These findings are examples of what scientists call the expectation effect. In the book, The Expectation Effect, author David Robson provides practical ways we can leverage the expectation effect in our lives and tap into our full potential.
Expect rituals to boost your performance
- Serena Williams bounced the ball exactly five times before serving.
- Rafael Nadal always took a cold shower before matches.
If you think these rituals seem like a waste of time, think again. Empirical research shows that rituals are powerful performance‐enhancing tools. A study in the Journal of Sports Sciences found that elite basketball players are 12.4% more likely to make a free throw if they execute their pre‐shot ritual than if they deviate from it. Rituals seem to work because executing a series of deliberate actions generates a sense of self‐control and concentration, which creates an expectation of continued self‐control and concentration.
After discovering the power of ritual, author David Robson started counting his coffee beans before making coffee for a writing session. He says, “It imbues my drink with a sense of significance and primes my mind for focus concentration.” Before any activity that requires total concentration, perform a ritual you believe will boost your performance.
- Repeat your favorite quote or say a prayer.
- Do a breathing exercise, like three deep diaphragmic breaths.
- Listen to a specific song. If you pick a soundtrack song that makes you think of a character in a movie with heightened abilities, you might tap into the second performance‐enhancing expectation effect.

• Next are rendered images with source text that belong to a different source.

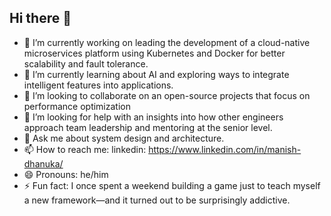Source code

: ## Hi there 👋

<!--
**manishdhanuka/manishdhanuka** is a ✨ _special_ ✨ repository because its `README.md` (this file) appears on your GitHub profile.
-->

- 🔭 I’m currently working on leading the development of a cloud-native microservices platform using Kubernetes and Docker for better scalability and fault tolerance.
- 🌱 I’m currently learning about AI and exploring ways to integrate intelligent features into applications.
- 👯 I’m looking to collaborate on an open-source projects that focus on performance optimization
- 🤔 I’m looking for help with an insights into how other engineers approach team leadership and mentoring at the senior level.
- 💬 Ask me about system design and architecture.
- 📫 How to reach me: linkedin: https://www.linkedin.com/in/manish-dhanuka/
- 😄 Pronouns: he/him
- ⚡ Fun fact: I once spent a weekend building a game just to teach myself a new framework—and it turned out to be surprisingly addictive.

Expect mental simulation to enhance your abilities
When a group of cadets in officer training were given a standard eye test and then asked to go in a flight simulator and told to take the simulation seriously (like a pilot would), they read serial numbers on approaching planes in the simulation that were much smaller than text on the standard eye test they were unable to read.
Why could the cadets see better after imagining they were pilots?
The cadets expected pilots to have excellent vision, so their minds and bodies did what they could to improve their eyesight. You can use this finding by visualizing demanding situations to enhance your abilities ‐ whatever activity you’re about to do, imagine an extreme version of the activity that demands your best self.
- If you’re about to play a chess game with a friend, close your eyes and imagine you’re sitting across from world champion Magnus Carlson – if you’re going to have any chance against him, you’ll need extreme levels of concentration and mental acuity.
- Before a pickup basketball game with friends, imagine playing one‐on‐one with LeBron James and needing the quickness to defend against James’ drive. When you go to start the game with your friends, you might play the best basketball of your life.
Expect your willpower to be limitless
Think of a time you resisted a strong temptation, felt strengthened, and found it easier to withstand additional temptation.
Numerous studies show that those who adopt a “non‐limited” view of the mind’s resources recover faster from a tiring workday and achieve greater productivity the following day. In fact, people with a “non‐limited” view of willpower are more productive after demanding days.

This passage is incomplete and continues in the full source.